* _Exercise goal_
Every line of the data should be output word for word.

------------

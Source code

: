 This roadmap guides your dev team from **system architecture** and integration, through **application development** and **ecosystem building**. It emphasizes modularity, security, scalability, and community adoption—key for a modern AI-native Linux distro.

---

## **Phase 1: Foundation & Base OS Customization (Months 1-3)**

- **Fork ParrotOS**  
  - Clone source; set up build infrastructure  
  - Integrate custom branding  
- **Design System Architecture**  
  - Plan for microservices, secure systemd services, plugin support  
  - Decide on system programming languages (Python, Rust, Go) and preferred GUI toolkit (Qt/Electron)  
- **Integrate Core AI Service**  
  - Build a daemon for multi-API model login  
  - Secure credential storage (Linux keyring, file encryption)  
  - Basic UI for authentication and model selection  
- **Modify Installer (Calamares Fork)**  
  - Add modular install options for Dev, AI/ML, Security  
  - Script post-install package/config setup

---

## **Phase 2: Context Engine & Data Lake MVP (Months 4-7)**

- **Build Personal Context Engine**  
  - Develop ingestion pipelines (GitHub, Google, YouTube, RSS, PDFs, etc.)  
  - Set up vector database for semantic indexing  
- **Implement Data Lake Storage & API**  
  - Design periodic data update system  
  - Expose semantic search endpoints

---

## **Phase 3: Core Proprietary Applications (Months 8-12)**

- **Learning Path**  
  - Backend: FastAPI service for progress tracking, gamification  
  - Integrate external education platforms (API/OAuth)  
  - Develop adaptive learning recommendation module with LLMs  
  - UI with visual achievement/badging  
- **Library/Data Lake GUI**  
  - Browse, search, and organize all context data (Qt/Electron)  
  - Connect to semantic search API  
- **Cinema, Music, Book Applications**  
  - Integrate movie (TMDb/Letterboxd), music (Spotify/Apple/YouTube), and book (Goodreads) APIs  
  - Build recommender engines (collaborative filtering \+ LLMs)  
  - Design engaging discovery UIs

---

------------

* _Solved problem_
Source code

: This roadmap guides your dev team from **system architecture** and integration, through **application development** and **ecosystem building**. It emphasizes modularity, security, scalability, and community adoption—key for a modern AI-native Linux distro.

---

## **Phase 1: Foundation & Base OS Customization (Months 1-3)**

- **Fork ParrotOS**  
  - Clone source; set up build infrastructure  
  - Integrate custom branding  
- **Design System Architecture**  
  - Plan for microservices, secure systemd services, plugin support  
  - Decide on system programming languages (Python, Rust, Go) and preferred GUI toolkit (Qt/Electron)  
- **Integrate Core AI Service**  
  - Build a daemon for multi-API model login  
  - Secure credential storage (Linux keyring, file encryption)  
  - Basic UI for authentication and model selection  
- **Modify Installer (Calamares Fork)**  
  - Add modular install options for Dev, AI/ML, Security  
  - Script post-install package/config setup

---

## **Phase 2: Context Engine & Data Lake MVP (Months 4-7)**

- **Build Personal Context Engine**  
  - Develop ingestion pipelines (GitHub, Google, YouTube, RSS, PDFs, etc.)  
  - Set up vector database for semantic indexing  
- **Implement Data Lake Storage & API**  
  - Design periodic data update system  
  - Expose semantic search endpoints

---

## **Phase 3: Core Proprietary Applications (Months 8-12)**

- **Learning Path**  
  - Backend: FastAPI service for progress tracking, gamification  
  - Integrate external education platforms (API/OAuth)  
  - Develop adaptive learning recommendation module with LLMs  
  - UI with visual achievement/badging  
- **Library/Data Lake GUI**  
  - Browse, search, and organize all context data (Qt/Electron)  
  - Connect to semantic search API  
- **Cinema, Music, Book Applications**  
  - Integrate movie (TMDb/Letterboxd), music (Spotify/Apple/YouTube), and book (Goodreads) APIs  
  - Build recommender engines (collaborative filtering \+ LLMs)  
  - Design engaging discovery UIs

---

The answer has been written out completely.